Die Lenin-Straße ist die gepflegteste und beliebteste der Stadt: Hier und in den angrenzenden ungepflasterten Gassen hat fast jedes Haus einen architektonischen oder kulturellen Wert. Dort sind zweigeschossige Holzhäuser aus dem späten 19. und dem frühen 20. Jahrhundert oder eingeschossige Katen mit Handschnitzereien zu finden.
Innenhof des Dementjews Mezzanin-Hauses in Jenissejsk. Foto: Sibirische Staatsuniversität
Doch die abblätternde Farbe an der Fassade des herrlichen „Mezzanin-Hauses“ Dementjews aus der ersten Hälfte des 19. Jahrhunderts, der morsche Ziegelbau der Druckerei, der in einer Spätform des architektonischen Eklektizismus errichtet wurde, oder die schon seit langer Zeit eingerüstete Erscheinungs-Kathedrale offenbaren die erschreckende Baufälligkeit der Stadt.

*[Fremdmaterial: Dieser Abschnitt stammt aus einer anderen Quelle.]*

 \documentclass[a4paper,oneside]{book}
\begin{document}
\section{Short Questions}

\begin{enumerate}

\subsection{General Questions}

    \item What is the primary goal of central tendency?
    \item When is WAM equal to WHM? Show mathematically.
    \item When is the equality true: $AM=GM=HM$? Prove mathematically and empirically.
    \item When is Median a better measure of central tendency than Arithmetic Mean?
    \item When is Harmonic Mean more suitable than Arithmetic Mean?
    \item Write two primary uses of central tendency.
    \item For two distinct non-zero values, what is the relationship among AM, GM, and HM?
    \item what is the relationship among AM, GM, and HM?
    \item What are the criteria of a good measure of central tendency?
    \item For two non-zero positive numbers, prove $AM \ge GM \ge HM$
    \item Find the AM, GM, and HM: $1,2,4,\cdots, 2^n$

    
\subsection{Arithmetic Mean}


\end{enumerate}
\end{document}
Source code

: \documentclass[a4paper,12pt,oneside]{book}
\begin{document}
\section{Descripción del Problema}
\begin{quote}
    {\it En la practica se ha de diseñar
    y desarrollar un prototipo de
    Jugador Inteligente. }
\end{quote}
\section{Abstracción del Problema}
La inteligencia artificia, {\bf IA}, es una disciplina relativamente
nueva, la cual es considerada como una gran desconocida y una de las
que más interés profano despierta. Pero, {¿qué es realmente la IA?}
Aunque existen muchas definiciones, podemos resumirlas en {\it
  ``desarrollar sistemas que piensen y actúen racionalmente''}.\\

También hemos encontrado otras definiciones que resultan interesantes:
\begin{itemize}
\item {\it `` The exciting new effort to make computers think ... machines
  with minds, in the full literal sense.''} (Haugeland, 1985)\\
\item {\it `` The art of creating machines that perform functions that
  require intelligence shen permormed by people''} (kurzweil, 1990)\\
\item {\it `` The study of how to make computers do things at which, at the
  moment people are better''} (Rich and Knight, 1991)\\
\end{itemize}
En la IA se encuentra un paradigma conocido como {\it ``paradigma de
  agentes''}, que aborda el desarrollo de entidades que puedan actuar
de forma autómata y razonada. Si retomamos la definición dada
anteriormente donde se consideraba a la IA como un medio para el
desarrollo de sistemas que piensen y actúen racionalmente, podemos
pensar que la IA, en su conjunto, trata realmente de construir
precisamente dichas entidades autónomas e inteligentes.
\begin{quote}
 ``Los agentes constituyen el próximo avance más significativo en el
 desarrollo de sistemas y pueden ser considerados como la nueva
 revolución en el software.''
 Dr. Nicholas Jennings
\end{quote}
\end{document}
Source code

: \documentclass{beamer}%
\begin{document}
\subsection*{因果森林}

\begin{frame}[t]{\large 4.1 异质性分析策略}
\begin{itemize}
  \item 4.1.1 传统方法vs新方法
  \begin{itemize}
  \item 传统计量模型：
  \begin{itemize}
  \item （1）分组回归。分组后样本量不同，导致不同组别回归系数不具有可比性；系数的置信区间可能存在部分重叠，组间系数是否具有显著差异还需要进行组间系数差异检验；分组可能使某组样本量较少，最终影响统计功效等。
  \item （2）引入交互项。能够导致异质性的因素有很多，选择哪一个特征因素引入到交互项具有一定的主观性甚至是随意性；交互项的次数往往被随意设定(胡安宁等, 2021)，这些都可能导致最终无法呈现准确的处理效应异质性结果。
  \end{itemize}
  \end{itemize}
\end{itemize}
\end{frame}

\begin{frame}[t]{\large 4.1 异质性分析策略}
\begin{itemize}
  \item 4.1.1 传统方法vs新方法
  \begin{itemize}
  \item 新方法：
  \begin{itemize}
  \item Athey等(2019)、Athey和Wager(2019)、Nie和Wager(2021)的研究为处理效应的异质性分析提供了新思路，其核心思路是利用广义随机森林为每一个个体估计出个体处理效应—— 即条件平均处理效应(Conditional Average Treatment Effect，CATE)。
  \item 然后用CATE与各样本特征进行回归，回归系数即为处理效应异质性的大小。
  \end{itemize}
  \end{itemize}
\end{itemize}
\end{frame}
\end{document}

In Jenissejsk gibt es eine Vielzahl von Kirchen, daher gilt es auch als geistiges Zentrum Sibiriens, das jedes Jahr von zahlreichen Pilgern besucht wird. Der Komplex des Erlöser-Verklärung-Mönchsklosters ist von einer barocken, wellenförmigen Einfriedung umgeben. Von fast jedem
Punkt der Stadt aus ist das Gebäude zu erkennen. Das Hauptgebäude des Klosters – die Erlöser-Kathedrale – ist mit filigranen Ziegelsteinornamenten verziert. Die Himmelfahrtskirche wurde in der Tradition des sibirischen Barocks gebaut. Ihr Äußeres ist im Vergleich zu den älteren Jenissejsker Gotteshäusern gemäßigter, dafür schmücken gemusterte Bodenfliesen und hundert Jahre alte „Holländer-Öfen“ das Innere der Kirche. Mit deren Hilfe werden auch heutzutage noch die Gebäude beheizt. Von den Kirchtürmen der Himmelfahrtskirche und der Erlöser-Kathedrale aus eröffnet sich ein herrlicher Blick auf Jenissejsk und den Fluss – fragt man den Pfarrer ganz höflich, lässt er die Besucher nach oben, um die schöne Aussicht zu genießen.
Hüter der Zeit
In Jenissejsk lohnt auch ein Besuch der Museen. In der Lenin-Straße, in der Nähe des Basars, auf dem trübselige Frauen versuchen, chinesische Turnschuhe und Sportkleidung an den Mann zu bringen, befindet sich das schöne und noch intakte Haus des Kaufmanns Sacharow aus dem Jahre 1898. Heutzutage ist dort das Heimatmuseum von Jenissejsk untergebracht, in dem man für einhundert Rubel (umgerechnet zwei Euro) eine einstündige Stadtführung buchen kann. Trachten der Tungusen, Haushaltsgegenstände der Keten und Jenissejsker Ostjaken, alles indigene Völker Sibiriens, oder blank geputzte Samoware und schmiedeeiserne Kostbarkeiten, sowjetische Artefakte und Ikonen – all das kann man im Museum für einen Eintrittspreis von gerade einmal 50 Rubel (etwa ein Euro) besichtigen.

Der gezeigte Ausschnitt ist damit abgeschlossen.